El lunes se podía hablar con un desconocido sin la sospecha de ser un psicópata. Mi primer compañero de banco fue Kenji, un señor japonés que lleva 36 años viviendo en España. Me contó que no había comido, pero que vivía en un 5º piso y prefería esperar a que volviese la luz para no tener que subir las escaleras. Se casó con una italiana a la que conoció cuando vino a estudiar español a la Complutense y han criado a dos hijas en Madrid. La mayor está opositando; claramente, se han integrado en nuestra cultura.

Kenji se rindió y se fue a su casa a comer. Cambié un par de veces de compañero de banco hasta que otro asiático se sentó a mi lado. Me saludó en inglés, le respondí «what a day to visit Madrid» y me contestó enfatizando cada sílaba «co-re-a-no». Recordé que la autora que estaba leyendo era coreana y le enseñé el libro. Se rio, se puso a ojearlo con aire ufano y al leer la biografía, en voz alta dijo «Corea del Sur». Paradójicamente la novela trata sobre una señora que pierde la facultad de hablar: no podía ser más apropiada para el día en el que la ciudad la recobró.

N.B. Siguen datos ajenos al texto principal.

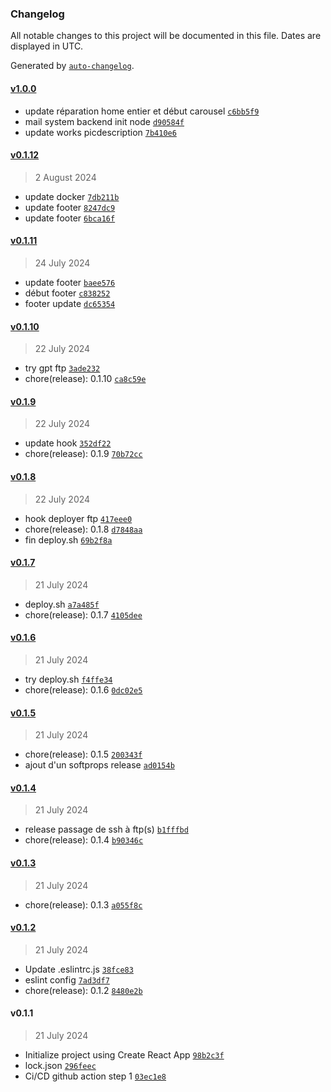 ### Changelog

All notable changes to this project will be documented in this file. Dates are displayed in UTC.

Generated by [`auto-changelog`](https://github.com/CookPete/auto-changelog).

#### [v1.0.0](https://github.com/ShivaArmada/CyberFLEX-P8/compare/v0.1.12...v1.0.0)

- update réparation home entier et début carousel [`c6bb5f9`](https://github.com/ShivaArmada/CyberFLEX-P8/commit/c6bb5f9f9c447eae268899d18f9b427dfcdf7dc3)
- mail system backend init node [`d90584f`](https://github.com/ShivaArmada/CyberFLEX-P8/commit/d90584f79ddd22f1b63a3102a3c4c5a36ddee5a6)
- update works picdescription [`7b410e6`](https://github.com/ShivaArmada/CyberFLEX-P8/commit/7b410e6428edc9fb4386d113ef796b46b5e22292)

#### [v0.1.12](https://github.com/ShivaArmada/CyberFLEX-P8/compare/v0.1.11...v0.1.12)

> 2 August 2024

- update docker [`7db211b`](https://github.com/ShivaArmada/CyberFLEX-P8/commit/7db211b40cf1795a03457746a7ce482c129f2064)
- update footer [`8247dc9`](https://github.com/ShivaArmada/CyberFLEX-P8/commit/8247dc9f36a3c0a9ede0312440df89c7aaf5f13d)
- update footer [`6bca16f`](https://github.com/ShivaArmada/CyberFLEX-P8/commit/6bca16f21d7580d1ed773dc63a8afb993b24c09c)

#### [v0.1.11](https://github.com/ShivaArmada/CyberFLEX-P8/compare/v0.1.10...v0.1.11)

> 24 July 2024

- update footer [`baee576`](https://github.com/ShivaArmada/CyberFLEX-P8/commit/baee576da5115a7113daff2b1cac0ec85ccd88ec)
- début footer [`c838252`](https://github.com/ShivaArmada/CyberFLEX-P8/commit/c8382528613a1f8f306051d567c4fa26b29861c4)
- footer update [`dc65354`](https://github.com/ShivaArmada/CyberFLEX-P8/commit/dc6535448fbfe7a33b854b2fc92bec1e752e32da)

#### [v0.1.10](https://github.com/ShivaArmada/CyberFLEX-P8/compare/v0.1.9...v0.1.10)

> 22 July 2024

- try gpt ftp [`3ade232`](https://github.com/ShivaArmada/CyberFLEX-P8/commit/3ade232a63a81b45f4f9dc03094a085386858e33)
- chore(release): 0.1.10 [`ca8c59e`](https://github.com/ShivaArmada/CyberFLEX-P8/commit/ca8c59e35358311bd9d50224140a9e6312382e85)

#### [v0.1.9](https://github.com/ShivaArmada/CyberFLEX-P8/compare/v0.1.8...v0.1.9)

> 22 July 2024

- update hook [`352df22`](https://github.com/ShivaArmada/CyberFLEX-P8/commit/352df229f8a9ecab36c4c0aa5bb660de82ef68ac)
- chore(release): 0.1.9 [`70b72cc`](https://github.com/ShivaArmada/CyberFLEX-P8/commit/70b72cc76594336276678ea54fb6c4014099e3c3)

#### [v0.1.8](https://github.com/ShivaArmada/CyberFLEX-P8/compare/v0.1.7...v0.1.8)

> 22 July 2024

- hook deployer ftp [`417eee0`](https://github.com/ShivaArmada/CyberFLEX-P8/commit/417eee0f089727707c6e8704789159dddd099768)
- chore(release): 0.1.8 [`d7848aa`](https://github.com/ShivaArmada/CyberFLEX-P8/commit/d7848aa23241b5ea18354de931b3d8498066b923)
- fin deploy.sh [`69b2f8a`](https://github.com/ShivaArmada/CyberFLEX-P8/commit/69b2f8ad89e4c4112e87e2ade486d6eaa35367ee)

#### [v0.1.7](https://github.com/ShivaArmada/CyberFLEX-P8/compare/v0.1.6...v0.1.7)

> 21 July 2024

- deploy.sh [`a7a485f`](https://github.com/ShivaArmada/CyberFLEX-P8/commit/a7a485f6a71570ba435e9194fd6d01168cfed0e4)
- chore(release): 0.1.7 [`4105dee`](https://github.com/ShivaArmada/CyberFLEX-P8/commit/4105deee06ead37b3d9797091afbe08b2867e6f8)

#### [v0.1.6](https://github.com/ShivaArmada/CyberFLEX-P8/compare/v0.1.5...v0.1.6)

> 21 July 2024

- try deploy.sh [`f4ffe34`](https://github.com/ShivaArmada/CyberFLEX-P8/commit/f4ffe348ec11b626981e32ea1a93204e60abd11a)
- chore(release): 0.1.6 [`0dc02e5`](https://github.com/ShivaArmada/CyberFLEX-P8/commit/0dc02e568b0dd1c7c6ecb419d5e2eae990cce529)

#### [v0.1.5](https://github.com/ShivaArmada/CyberFLEX-P8/compare/v0.1.4...v0.1.5)

> 21 July 2024

- chore(release): 0.1.5 [`200343f`](https://github.com/ShivaArmada/CyberFLEX-P8/commit/200343f53e5e7904e44e118962ebb413ab495348)
- ajout d'un softprops release [`ad0154b`](https://github.com/ShivaArmada/CyberFLEX-P8/commit/ad0154b048d02867dda367cb884aabce61b1bdde)

#### [v0.1.4](https://github.com/ShivaArmada/CyberFLEX-P8/compare/v0.1.3...v0.1.4)

> 21 July 2024

- release passage de ssh à ftp(s) [`b1fffbd`](https://github.com/ShivaArmada/CyberFLEX-P8/commit/b1fffbd863363d72263e982b1f7595332e8ddfbf)
- chore(release): 0.1.4 [`b90346c`](https://github.com/ShivaArmada/CyberFLEX-P8/commit/b90346c769aa1c8c492a7c087ff519c98c5e03a7)

#### [v0.1.3](https://github.com/ShivaArmada/CyberFLEX-P8/compare/v0.1.2...v0.1.3)

> 21 July 2024

- chore(release): 0.1.3 [`a055f8c`](https://github.com/ShivaArmada/CyberFLEX-P8/commit/a055f8c7a7cb5c72a0d84a726be48bbdf37ac873)

#### [v0.1.2](https://github.com/ShivaArmada/CyberFLEX-P8/compare/v0.1.1...v0.1.2)

> 21 July 2024

- Update .eslintrc.js [`38fce83`](https://github.com/ShivaArmada/CyberFLEX-P8/commit/38fce833edc87de60ab227b169fc6aff37315b57)
- eslint config [`7ad3df7`](https://github.com/ShivaArmada/CyberFLEX-P8/commit/7ad3df70eaf7d60f59259afda2f1df61cf4d9edc)
- chore(release): 0.1.2 [`8480e2b`](https://github.com/ShivaArmada/CyberFLEX-P8/commit/8480e2be2e9bbcb7d3a2765aa7bbb004b838af03)

#### v0.1.1

> 21 July 2024

- Initialize project using Create React App [`98b2c3f`](https://github.com/ShivaArmada/CyberFLEX-P8/commit/98b2c3f79ba8c0bd00bfa2a2afcdd56b1be06332)
- lock.json [`296feec`](https://github.com/ShivaArmada/CyberFLEX-P8/commit/296feecc677fb5add5ca40722dc8435c13fa0ce6)
- Ci/CD github action step 1 [`03ec1e8`](https://github.com/ShivaArmada/CyberFLEX-P8/commit/03ec1e885b1e3b87cf7adfd196b3e0f9dc328a3c)
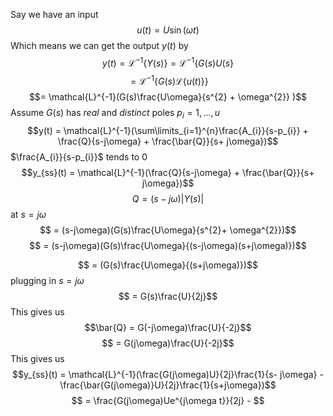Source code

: Say we have an input 
$$u(t) = U\sin(\omega t)$$
Which means we can get the output $y(t)$ by 
$$y(t) = \mathcal{L}^{-1}\{Y(s)\} = \mathcal{L}^{-1}\{G(s)U(s\}$$
$$= \mathcal{L}^{-1}\{G(s)\mathcal{L}\{{u(t)}\}\}$$
$$= \mathcal{L}^{-1}(G(s)\frac{U\omega}{s^{2} + \omega^{2}} )$$
Assume $G(s)$ has *real* and *distinct* poles $p_{i} = 1, ..., u$
$$y(t) = \mathcal{L}^{-1}(\sum\limits_{i=1}^{n}\frac{A_{i}}{s-p_{i}} + \frac{Q}{s-j\omega} + \frac{\bar{Q}}{s+ j\omega})$$
$\frac{A_{i}}{s-p_{i}}$ tends to $0$
$$y_{ss}(t) = \mathcal{L}^{-1}(\frac{Q}{s-j\omega} + \frac{\bar{Q}}{s+ j\omega})$$
$$Q = (s- j\omega)|Y(s)|$$
at $s = j\omega$
$$ = (s-j\omega)(G(s)\frac{U\omega}{s^{2}+ \omega^{2}})$$
$$ = (s-j\omega)(G(s)\frac{U\omega}{(s-j\omega)(s+j\omega)})$$

$$ = (G(s)\frac{U\omega}{(s+j\omega)})$$
plugging in $s = j\omega$
$$ = G(s)\frac{U}{2j}$$
This gives us 
$$\bar{Q} = G(-j\omega)\frac{U}{-2j}$$
$$ = G(j\omega)\frac{U}{-2j}$$
This gives us 
$$y_{ss}(t) = \mathcal{L}^{-1}(\frac{G(j\omega)U}{2j}\frac{1}{s- j\omega} - \frac{\bar{G(j\omega)}U}{2j}\frac{1}{s+j\omega})$$
$$ = \frac{G(j\omega)Ue^{j\omega t}}{2j} - $$
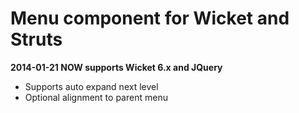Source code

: # Menu component for Wicket and Struts #

**2014-01-21 NOW supports Wicket 6.x and JQuery**
  * Supports auto expand next level
  * Optional alignment to parent menu


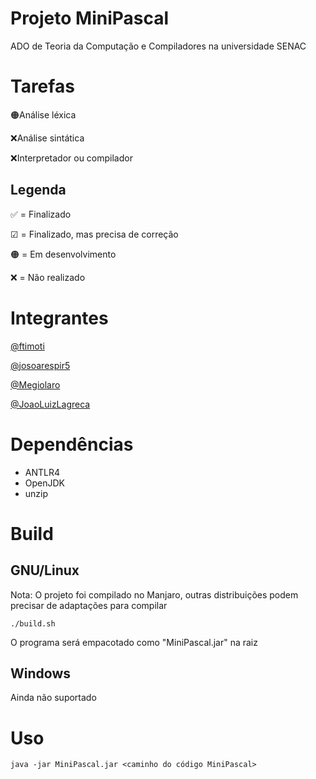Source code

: # Projeto MiniPascal
ADO de Teoria da Computação e Compiladores na universidade SENAC

# Tarefas
🟠Análise léxica

❌Análise sintática

❌Interpretador ou compilador

## Legenda

✅ = Finalizado

☑ = Finalizado, mas precisa de correção

🟠 = Em desenvolvimento 

❌ = Não realizado

# Integrantes
[@ftimoti](https://github.com/ftimoti)

[@josoarespir5](https://github.com/josoarespir5)

[@Megiolaro](https://github.com/Megiolaro)

[@JoaoLuizLagreca](https://github.com/JoaoLuizLagreca)

# Dependências
- ANTLR4
- OpenJDK
- unzip

# Build
## GNU/Linux
Nota: O projeto foi compilado no Manjaro, outras distribuições podem precisar de adaptações para compilar

`./build.sh`

O programa será empacotado como "MiniPascal.jar" na raiz


## Windows
Ainda não suportado

# Uso
`java -jar MiniPascal.jar <caminho do código MiniPascal>`
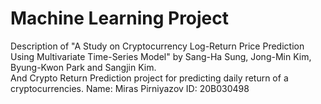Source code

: # Machine Learning Project
Description of "A Study on Cryptocurrency Log-Return Price Prediction Using Multivariate Time-Series Model" by Sang-Ha Sung, Jong-Min Kim, Byung-Kwon Park and Sangjin Kim.  
And Crypto Return Prediction project for predicting daily return of a cryptocurrencies.
  Name: Miras Pirniyazov
  ID: 20B030498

Una pareja compró una radio a pilas y se encargó de transmitir las noticias a todos los que fuimos a preguntar. Me di cuenta de que no todo el mundo estaba disfrutando tanto de la tarde como yo. Nuestras vidas se benefician de la electricidad en infinidad de aspectos, desde el transporte hasta la alimentación. Sin embargo, hay un área en la que tal vez haya demasiada electricidad: la comunicación social. Hemos construido un mundo digital, paralelo al físico, que tiene la enorme ventaja de conectarnos con nuestros seres queridos cuando estamos lejos, pero que, como ya dice la sabiduría popular, nos aleja de los que están cerca.

«Las redes sociales son una trampa de la que no podemos salir porque las personas que nos interesan están ahí»

La tesis dominante en ciencias sociales es que la gente tiene redes porque se beneficia del efecto: cuántos más amigos tuyos están en la red, más utilidad te genera. Sin embargo, recientemente circula una nueva teoría: las redes sociales son una trampa de la que no podemos salir porque las personas que nos interesan están ahí. Cuantos más amigos tienen redes sociales, más difícil es dejarlas. Según esta visión, a todos nos gustaría no tener redes y desenchufarnos del mundo digital, pero no queremos ser los únicos ausentes; no queremos perdernos «lo que está pasando». Es un problema de coordinación. El lunes vivimos un experimento social en el que todos fuimos empujados a la fuerza desconectar del mundo digital y pudimos conocer a gente en el mundo real. Yo lo agradecí.